Single by Corrinne May

from the album Beautiful Seed Deluxe Edition
- Released: July 6, 2010
- Recorded: 2010
- Genre: Pop
- Length: 3:33
- Label: Eq music
- Songwriter: Corrinne May

Official National Day Parade theme song singles chronology
| "What Do You See?" (2009) | "Song for Singapore" (2010) | "In a Heartbeat" (2011) |

= Song for Singapore =

"Song for Singapore" is a song composed and sung by Singaporean (American-based) singer, Corrinne May.
It was officially commissioned as the official theme for the 2010 National Day Parade. The single is the first NDP theme song to be available for free digital download. The song was performed twice during the National Day Parade, once as a dance version by Sezairi Sezali and Sylvia Ratonel as the Prime Minister of Singapore took his seat during the parade, and later in the performance sequence of the parade in its original tune, sung by Corrinne herself. This song was also performed during NDP 2015. The song is currently used when Members of Parliament enter and sit down on their seats during the National Day Parade.

==Music video==
The simple music video tells Corrinne's life from her childhood day's till the present.

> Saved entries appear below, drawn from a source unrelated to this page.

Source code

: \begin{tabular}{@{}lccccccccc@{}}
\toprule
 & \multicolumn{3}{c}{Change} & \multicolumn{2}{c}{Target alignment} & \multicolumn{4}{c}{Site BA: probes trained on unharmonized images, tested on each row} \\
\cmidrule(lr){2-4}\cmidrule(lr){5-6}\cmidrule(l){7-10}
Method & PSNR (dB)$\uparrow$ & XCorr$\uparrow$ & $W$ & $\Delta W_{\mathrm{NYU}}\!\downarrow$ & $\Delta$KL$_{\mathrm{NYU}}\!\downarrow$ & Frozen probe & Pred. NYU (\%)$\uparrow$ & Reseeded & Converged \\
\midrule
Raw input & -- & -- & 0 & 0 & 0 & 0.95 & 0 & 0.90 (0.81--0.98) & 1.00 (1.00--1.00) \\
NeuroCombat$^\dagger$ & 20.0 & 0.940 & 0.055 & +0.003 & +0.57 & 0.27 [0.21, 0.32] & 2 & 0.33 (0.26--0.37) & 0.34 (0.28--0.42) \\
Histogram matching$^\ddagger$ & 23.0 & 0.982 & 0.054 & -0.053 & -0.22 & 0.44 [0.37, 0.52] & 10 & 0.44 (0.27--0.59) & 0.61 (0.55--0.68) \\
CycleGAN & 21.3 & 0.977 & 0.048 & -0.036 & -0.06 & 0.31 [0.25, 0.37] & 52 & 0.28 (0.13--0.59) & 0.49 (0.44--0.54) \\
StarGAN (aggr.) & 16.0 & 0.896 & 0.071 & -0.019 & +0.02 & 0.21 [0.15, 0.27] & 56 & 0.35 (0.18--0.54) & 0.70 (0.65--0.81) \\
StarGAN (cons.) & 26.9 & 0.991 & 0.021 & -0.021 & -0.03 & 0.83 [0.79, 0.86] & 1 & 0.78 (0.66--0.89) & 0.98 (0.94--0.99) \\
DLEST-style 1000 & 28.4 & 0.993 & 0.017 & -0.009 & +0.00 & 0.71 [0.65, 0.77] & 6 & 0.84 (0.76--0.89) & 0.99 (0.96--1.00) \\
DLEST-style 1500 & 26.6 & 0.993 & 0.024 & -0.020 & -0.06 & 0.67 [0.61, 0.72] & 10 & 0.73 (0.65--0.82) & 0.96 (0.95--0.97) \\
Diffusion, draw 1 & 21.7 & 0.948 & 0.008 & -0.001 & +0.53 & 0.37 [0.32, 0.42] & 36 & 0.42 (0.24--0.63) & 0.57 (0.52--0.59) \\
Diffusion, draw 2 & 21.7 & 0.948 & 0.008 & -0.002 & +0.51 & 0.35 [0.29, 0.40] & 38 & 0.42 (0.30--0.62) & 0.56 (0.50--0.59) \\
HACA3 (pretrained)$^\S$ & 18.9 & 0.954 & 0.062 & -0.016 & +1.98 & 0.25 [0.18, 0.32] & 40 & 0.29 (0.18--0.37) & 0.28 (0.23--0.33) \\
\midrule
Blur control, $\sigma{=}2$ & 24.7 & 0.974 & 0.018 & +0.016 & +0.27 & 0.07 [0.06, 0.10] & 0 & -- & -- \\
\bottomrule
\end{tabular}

The music video opens with a time lapse of Singapore's skyline and slowly a few blocks of skyscrapers fade off the screen. The story later focuses on Corrinne's birthday where her father gets her a Yamaha piano to practice her music.

In the present the now 37-year-old is still seen playing the same piano as her neighbor comes to admire her piece. It is also learnt that she has become a music teacher and at the end of the music video, Corrinne alongside her students, hang up flags of Singapore on to HDB flat railings.